Many student loan borrowers file their taxes as married filing separately to exclude their spouse’s income from the calculation. This can lead to a lower income-driven repayment (IDR) for student loans, but the decision sometimes comes with much higher tax costs, as married filing separately generally costs more than filing jointly.
Did you know there's a way to potentially get a refund for those higher costs? By amending your old tax returns, you could recoup the extra money you paid. This guide will walk you through the steps to determine when and how to amend your tax returns.

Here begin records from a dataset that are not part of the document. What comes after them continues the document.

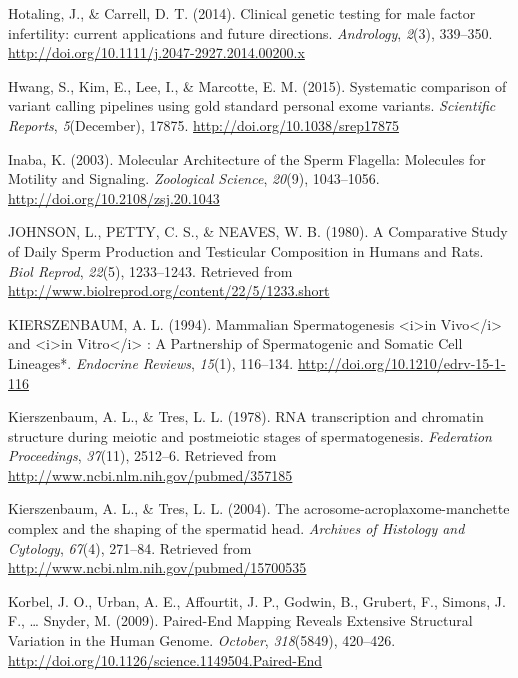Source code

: \documentclass[12pt,twoside]{reedthesis}
\theoremstyle{definition}
\theoremstyle{definition}
\theoremstyle{remark}
\begin{document}
  \hypertarget{ref-Hotaling2014}{}
  Hotaling, J., \& Carrell, D. T. (2014). Clinical genetic testing for
  male factor infertility: current applications and future directions.
  \emph{Andrology}, \emph{2}(3), 339--350.
  \url{http://doi.org/10.1111/j.2047-2927.2014.00200.x}
  
  \hypertarget{ref-Hwang2015}{}
  Hwang, S., Kim, E., Lee, I., \& Marcotte, E. M. (2015). Systematic
  comparison of variant calling pipelines using gold standard personal
  exome variants. \emph{Scientific Reports}, \emph{5}(December), 17875.
  \url{http://doi.org/10.1038/srep17875}
  
  \hypertarget{ref-Inaba2003}{}
  Inaba, K. (2003). Molecular Architecture of the Sperm Flagella:
  Molecules for Motility and Signaling. \emph{Zoological Science},
  \emph{20}(9), 1043--1056. \url{http://doi.org/10.2108/zsj.20.1043}
  
  \hypertarget{ref-Johnson1980}{}
  JOHNSON, L., PETTY, C. S., \& NEAVES, W. B. (1980). A Comparative Study
  of Daily Sperm Production and Testicular Composition in Humans and Rats.
  \emph{Biol Reprod}, \emph{22}(5), 1233--1243. Retrieved from
  \url{http://www.biolreprod.org/content/22/5/1233.short}
  
  \hypertarget{ref-KIERSZENBAUM1994}{}
  KIERSZENBAUM, A. L. (1994). Mammalian Spermatogenesis
  \textless{}i\textgreater{}in Vivo\textless{}/i\textgreater{} and
  \textless{}i\textgreater{}in Vitro\textless{}/i\textgreater{} : A
  Partnership of Spermatogenic and Somatic Cell Lineages*. \emph{Endocrine
  Reviews}, \emph{15}(1), 116--134.
  \url{http://doi.org/10.1210/edrv-15-1-116}
  
  \hypertarget{ref-Kierszenbaum1978}{}
  Kierszenbaum, A. L., \& Tres, L. L. (1978). RNA transcription and
  chromatin structure during meiotic and postmeiotic stages of
  spermatogenesis. \emph{Federation Proceedings}, \emph{37}(11), 2512--6.
  Retrieved from \url{http://www.ncbi.nlm.nih.gov/pubmed/357185}
  
  \hypertarget{ref-Kierszenbaum2004}{}
  Kierszenbaum, A. L., \& Tres, L. L. (2004). The
  acrosome-acroplaxome-manchette complex and the shaping of the spermatid
  head. \emph{Archives of Histology and Cytology}, \emph{67}(4), 271--84.
  Retrieved from \url{http://www.ncbi.nlm.nih.gov/pubmed/15700535}
  
  \hypertarget{ref-Korbel2009}{}
  Korbel, J. O., Urban, A. E., Affourtit, J. P., Godwin, B., Grubert, F.,
  Simons, J. F., \ldots{} Snyder, M. (2009). Paired-End Mapping Reveals
  Extensive Structural Variation in the Human Genome. \emph{October},
  \emph{318}(5849), 420--426.
  \url{http://doi.org/10.1126/science.1149504.Paired-End}
  
\end{document}
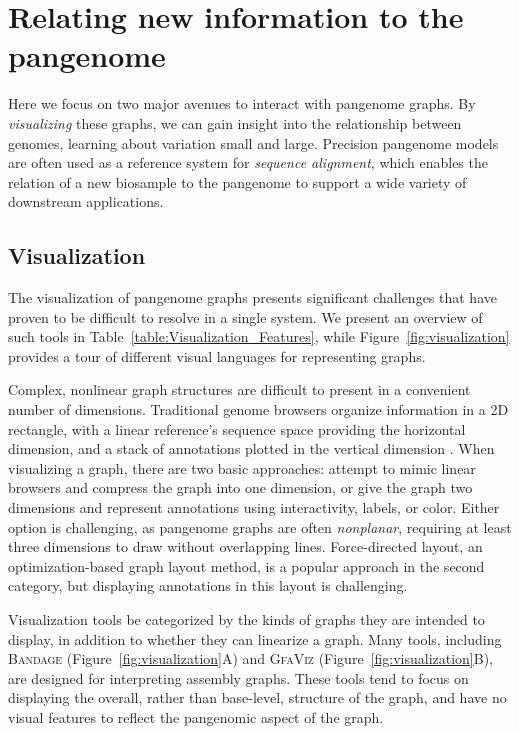 \section{Relating new information to the pangenome}

Here we focus on two major avenues to interact with pangenome graphs.
By \emph{visualizing} these graphs, we can gain insight into the relationship between genomes, learning about variation small and large.
Precision pangenome models are often used as a reference system for \emph{sequence alignment}, which enables the relation of a new biosample to the pangenome to support a wide variety of downstream applications.

\subsection{Visualization}

\label{sec:viz}


The visualization of pangenome graphs presents significant challenges that have proven to be difficult to resolve in a single system.
We present an overview of such tools in Table~\ref{table:Visualization_Features}, while Figure~\ref{fig:visualization} provides a tour of different visual languages for representing graphs.

Complex, nonlinear graph structures are difficult to present in a convenient number of dimensions.
Traditional genome browsers organize information in a 2D rectangle, with a linear reference's sequence space providing the horizontal dimension, and a stack of annotations plotted in the vertical dimension \cite{Haeussler_2018}.
When visualizing a graph, there are two basic approaches: attempt to mimic linear browsers and compress the graph into one dimension, or give the graph two dimensions and represent annotations using interactivity, labels, or color.
Either option is challenging, as pangenome graphs are often \emph{nonplanar}, requiring at least three dimensions to draw without overlapping lines.
Force-directed layout, an optimization-based graph layout method, is a popular approach in the second category, but displaying annotations in this layout is challenging.

Visualization tools be categorized by the kinds of graphs they are intended to display, in addition to whether they can linearize a graph.
Many tools, including \textsc{Bandage} \citep{Wick_2015} (Figure~\ref{fig:visualization}A) and \textsc{GfaViz} \cite{Gonnella_2018} (Figure~\ref{fig:visualization}B), are designed for interpreting assembly graphs. 
These tools tend to focus on displaying the overall, rather than base-level, structure of the graph, and have no visual features to reflect the pangenomic aspect of the graph.

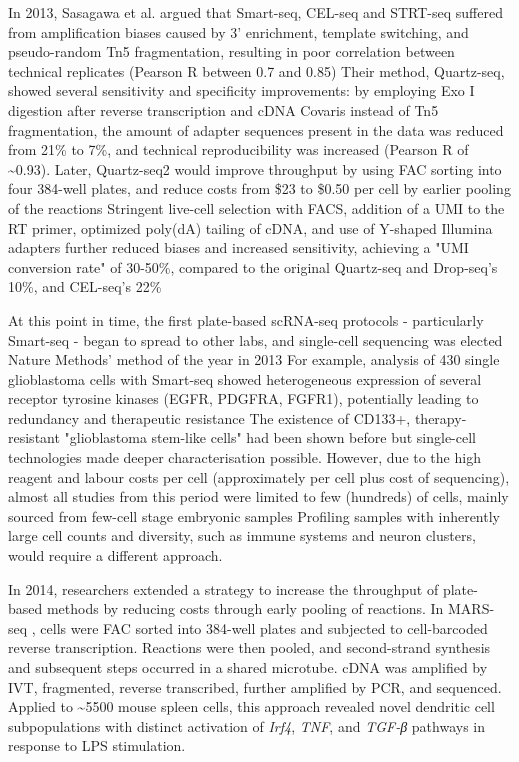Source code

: In 2013, Sasagawa et al. argued that Smart-seq, CEL-seq and STRT-seq suffered from amplification biases caused by 3' enrichment, template switching, and pseudo-random Tn5 fragmentation, resulting in poor correlation between technical replicates (Pearson R between 0.7 and 0.85) Their method, Quartz-seq, showed several sensitivity and specificity improvements: by employing Exo I digestion after reverse transcription and cDNA Covaris instead of Tn5 fragmentation, the amount of adapter sequences present in the data was reduced from 21\% to 7\%, and technical reproducibility was increased (Pearson R of \textasciitilde{0.93}). Later, Quartz-seq2 would improve throughput by using FAC sorting into four 384-well plates, and reduce costs from \$23 to \$0.50 per cell by earlier pooling of the reactions Stringent live-cell selection with FACS, addition of a UMI to the RT primer, optimized poly(dA) tailing of cDNA, and use of Y-shaped Illumina adapters further reduced biases and increased sensitivity, achieving a "UMI conversion rate" of 30-50\%, compared to the original Quartz-seq and Drop-seq's 10\%, and CEL-seq's 22\%

At this point in time, the first plate-based scRNA-seq protocols - particularly Smart-seq - began to spread to other labs, and single-cell sequencing was elected Nature Methods' method of the year in 2013 For example, analysis of \num{430} single glioblastoma cells with Smart-seq showed heterogeneous expression of several receptor tyrosine kinases (EGFR, PDGFRA, FGFR1), potentially leading to redundancy and therapeutic resistance The existence of CD133+, therapy-resistant "glioblastoma stem-like cells" had been shown before but single-cell technologies made deeper characterisation possible. However, due to the high reagent and labour costs per cell (approximately  per cell plus cost of sequencing), almost all studies from this period were limited to few (hundreds) of cells, mainly sourced from few-cell stage embryonic samples Profiling samples with inherently large cell counts and diversity, such as immune systems and neuron clusters, would require a different approach.

In 2014, researchers extended a strategy to increase the throughput of plate-based methods by reducing costs through early pooling of reactions. In MARS-seq , cells were FAC sorted into 384-well plates and subjected to cell-barcoded reverse transcription. Reactions were then pooled, and second-strand synthesis and subsequent steps occurred in a shared microtube. cDNA was amplified by IVT, fragmented, reverse transcribed, further amplified by PCR, and sequenced. Applied to \textasciitilde{\num{5500}} mouse spleen cells, this approach revealed novel dendritic cell subpopulations with distinct activation of \textit{Irf4}, \textit{TNF}, and \textit{TGF-{\greekfont β}} pathways in response to LPS stimulation.

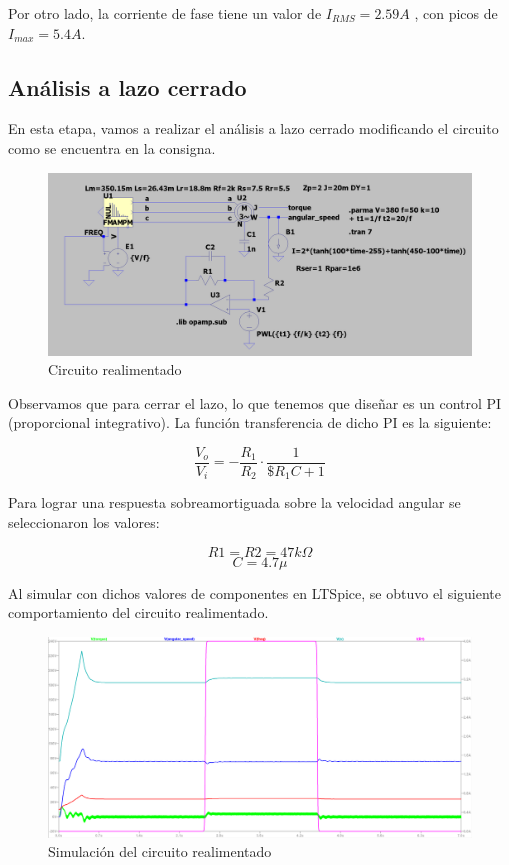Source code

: \documentclass[e4_tp3_main.tex]{subfiles}
\begin{document}
Por otro lado, la corriente de fase tiene un valor de $I_{RMS}=2.59A$ , con picos de $I_{max}=5.4A$. 

\subsection{Análisis a lazo cerrado}
En esta etapa, vamos a realizar el análisis a lazo cerrado modificando el circuito como se encuentra en la consigna.

\begin{figure}[H]
	\centering
	\includegraphics[width=0.7\linewidth]{Imagenes/3-2-circuito.png}
	\caption{Circuito realimentado}
	\label{fig:torq}
\end{figure}

Observamos que para cerrar el lazo, lo que tenemos que diseñar es un control PI (proporcional integrativo). La función transferencia de dicho PI es la siguiente:

$$\frac{V_o}{V_i}=-\frac{R_1}{R_2} \cdot \frac{1}{\$ R_1 C + 1} $$

Para lograr una respuesta sobreamortiguada sobre la velocidad angular se seleccionaron los valores:

 $$R1=R2=47k \Omega$$  
 $$C=4.7\mu$$

\vspace{5cm}
Al simular con dichos valores de componentes en LTSpice, se obtuvo el siguiente comportamiento del circuito realimentado. 

\begin{figure}[H]
	\centering
	\includegraphics[width=0.8\linewidth]{Imagenes/3-2-subamortiguado.png}
	\caption{Simulación del circuito realimentado}
	\label{fig:torq}
\end{figure}
\end{document}
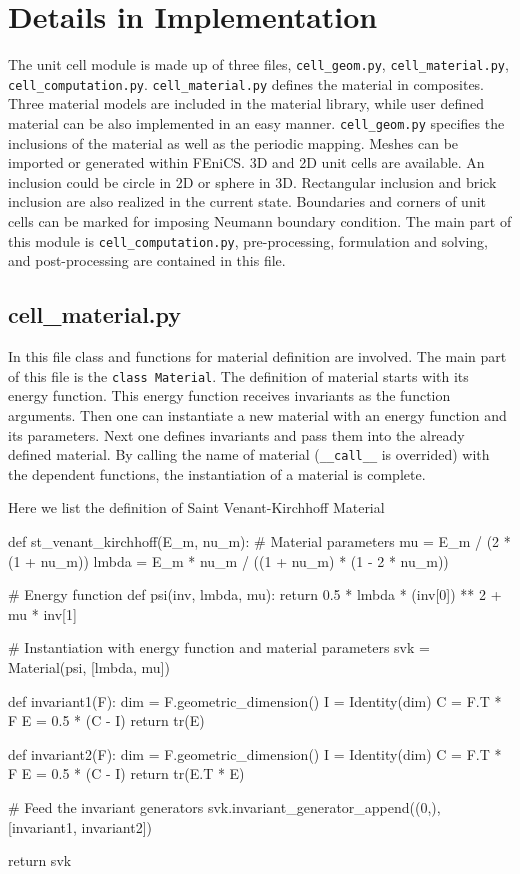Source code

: \documentclass[10pt,a4paper]{scrreprt}
\begin{document}

\section{Details in Implementation}
The unit cell module is made up of three files, \texttt{cell\_geom.py}, \texttt{cell\_material.py}, \texttt{cell\_computation.py}. \texttt{cell\_material.py} defines the material in composites. Three material models are included in the material library, while user defined material can be also implemented in an easy manner. \texttt{cell\_geom.py} specifies the inclusions of the material as well as the periodic mapping. Meshes can be imported or generated within FEniCS. 3D and 2D unit cells are available. An inclusion could be circle in 2D or sphere in 3D. Rectangular inclusion and brick inclusion are also realized in the current state. Boundaries and corners of unit cells can be marked for imposing Neumann boundary condition. The main part of this module is \texttt{cell\_computation.py}, pre-processing, formulation and solving, and post-processing are contained in this file. 

\subsection{cell\_material.py}
In this file class and functions for material definition are involved. The main part of this file is the \texttt{class Material}. The definition of material starts with its energy function. This energy function receives invariants as the function arguments. Then one can instantiate a new material with an energy function and its parameters. Next one defines invariants and pass them into the already defined material. By calling the name of material (\texttt{\_\_call\_\_} is overrided) with the dependent functions, the instantiation of a material is complete.

Here we list the definition of Saint Venant-Kirchhoff Material

\begin{python}
def st_venant_kirchhoff(E_m, nu_m):
	# Material parameters
    mu = E_m / (2 * (1 + nu_m))
    lmbda = E_m * nu_m / ((1 + nu_m) * (1 - 2 * nu_m))

	# Energy function
    def psi(inv, lmbda, mu):
        return 0.5 * lmbda * (inv[0]) ** 2 + mu * inv[1]

	# Instantiation with energy function and material parameters
    svk = Material(psi, [lmbda, mu])

    def invariant1(F):
        dim = F.geometric_dimension()
        I = Identity(dim)
        C = F.T * F
        E = 0.5 * (C - I)
        return tr(E)

    def invariant2(F):
        dim = F.geometric_dimension()
        I = Identity(dim)
        C = F.T * F
        E = 0.5 * (C - I)
        return tr(E.T * E)
	
	# Feed the invariant generators
    svk.invariant_generator_append((0,), [invariant1, invariant2])

    return svk
\end{python}
\end{document}
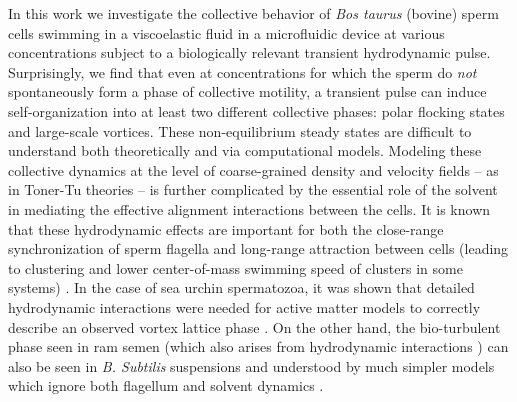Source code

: \documentclass[reprint,unsortedaddress,amsmath,amssymb,aps,pre]{revtex4-2}
\begin{document}
In this work we investigate the collective behavior of \textit{Bos taurus} (bovine) sperm cells swimming in a viscoelastic fluid in a microfluidic device at various concentrations subject to a biologically relevant transient hydrodynamic pulse. Surprisingly, we find that even at concentrations for which the sperm do \emph{not} spontaneously form a phase of collective motility, a transient pulse can induce self-organization into at least two different collective phases: polar flocking states and large-scale vortices. These non-equilibrium steady states are difficult to understand both theoretically and via computational models. Modeling these collective dynamics at the level of coarse-grained density and velocity fields -- as in Toner-Tu theories -- is further complicated by the essential role of the solvent in mediating the effective alignment interactions between the cells. It is known that these hydrodynamic effects are important for both the close-range synchronization of sperm flagella and long-range attraction between cells (leading to clustering and lower center-of-mass swimming speed of clusters in some systems) \cite{yang2008cooperation}. In the case of sea urchin spermatozoa, it was shown that detailed hydrodynamic interactions were needed for active matter models to correctly describe an observed vortex lattice phase \cite{yang2014self}. On the other hand, the bio-turbulent phase seen in ram semen \cite{creppy2015turbulence} (which also arises from hydrodynamic interactions \cite{2009_Sokolov, 2015_Lopez}) can also be seen in \textit{B. Subtilis} suspensions and understood by much simpler models which ignore both flagellum and solvent dynamics \cite{2012_Wensink, 2014_GroBmann}.
\end{document}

What is 1040-X and how to use it to amend an old return
The IRS realizes that mistakes happen, so it has a form called 1040-X that you can use to amend your old returns up to three years in the past. For April 2024, you could amend old tax returns as far back as the 2020 tax year.
To amend an old married filing separate return, you would simply file 1040-X and show “married filing joint” instead of “married filing separate.”
Let’s assume you filed separately in 2020, not knowing that the student loan pause would be extended more than a half dozen times. That would’ve made your married filing separate tax status irrelevant for student loans.
If you took action by April 2024, you could’ve amended that old return to joint and received a refund for any additional tax cost of filing separate vs. joint.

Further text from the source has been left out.